After studying at the University of the Western Cape, Wicomb moved to the United Kingdom, where she pursued postgraduate studies at Reading University. She built a distinguished academic career, teaching English literature at the University of Nottingham and later serving as Professor of English Studies at the University of Strathclace in Glasgow until her retirement in 2009. She maintained deep ties to South Africa, holding the position of Professor Extraordinaire at Stellenbosch University from 2005 to 2011.
Her 1987 debut, You Can’t Get Lost in Cape Town, a collection of interlinked stories, immediately established her as a powerful and introspective voice in South African literature. Her subsequent novels, David’s Story (2000), Playing in the Light (2006), and October (2014), expanded her international reputation and cemented her place among the most important writers of post-apartheid South Africa.

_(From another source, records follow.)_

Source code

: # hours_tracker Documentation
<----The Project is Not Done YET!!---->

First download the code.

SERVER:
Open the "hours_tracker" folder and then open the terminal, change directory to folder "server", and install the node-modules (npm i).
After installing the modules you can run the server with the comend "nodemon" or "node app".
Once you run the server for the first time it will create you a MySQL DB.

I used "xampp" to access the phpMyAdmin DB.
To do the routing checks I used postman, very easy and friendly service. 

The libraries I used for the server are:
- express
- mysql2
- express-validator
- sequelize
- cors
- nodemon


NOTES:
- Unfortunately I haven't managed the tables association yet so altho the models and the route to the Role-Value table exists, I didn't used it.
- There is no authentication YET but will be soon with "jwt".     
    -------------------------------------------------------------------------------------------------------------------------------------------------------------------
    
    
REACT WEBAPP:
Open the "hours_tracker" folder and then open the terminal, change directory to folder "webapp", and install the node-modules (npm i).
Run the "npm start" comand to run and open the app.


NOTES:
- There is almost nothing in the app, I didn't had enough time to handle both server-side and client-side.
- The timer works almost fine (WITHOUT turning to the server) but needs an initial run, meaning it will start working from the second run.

Wicomb’s work was ground-shifting in its approach. She wrote unforgettably about Sarah Baartman, slavery, the betrayals of the anti-apartheid struggle, and the compromises of the South African transition. Her accolades reflected the depth of her contribution. In 2013, she became the inaugural recipient of the Windham Campbell Prize for Fiction from Yale University, one of the most significant literary honors in the world. She also received the M-Net Literary Award and earned praise from Nobel laureate Toni Morrison, who called her work “brilliant and precious.”
But Wicomb was more than her awards. She was known for her integrity, modesty, and sharp intellect. As a lecturer, she inspired generations of students to read for understanding rather than mere knowledge, and to write with authenticity and purpose. Her narratives illuminated the intimate and expansive aspects of life.
Professor Robert Balfour, Vice-Chancellor of the University of the Western Cape, expressed his sadness at her passing: “I had the opportunity to meet with Zoë when she visited for a Time of the Writer Festival in the early 2000s. Her lively interest in South Africa and her deep concern with equality, inclusion, and diversity featured with such nuance, skill, and wit in her writing and conversation, and remain powerful in memory.”
Her loss is felt across continents, by Africans, Africanists, feminists, students, readers, and all who recognized in her work a rare combination of intellectual rigor and profound humanity. Zoë Wicomb showed us that literature could be both beautiful and truthful, that it could honor the ordinary while bearing witness to the extraordinary weight of history.
She leaves behind a body of work that will continue to teach, challenge, and inspire.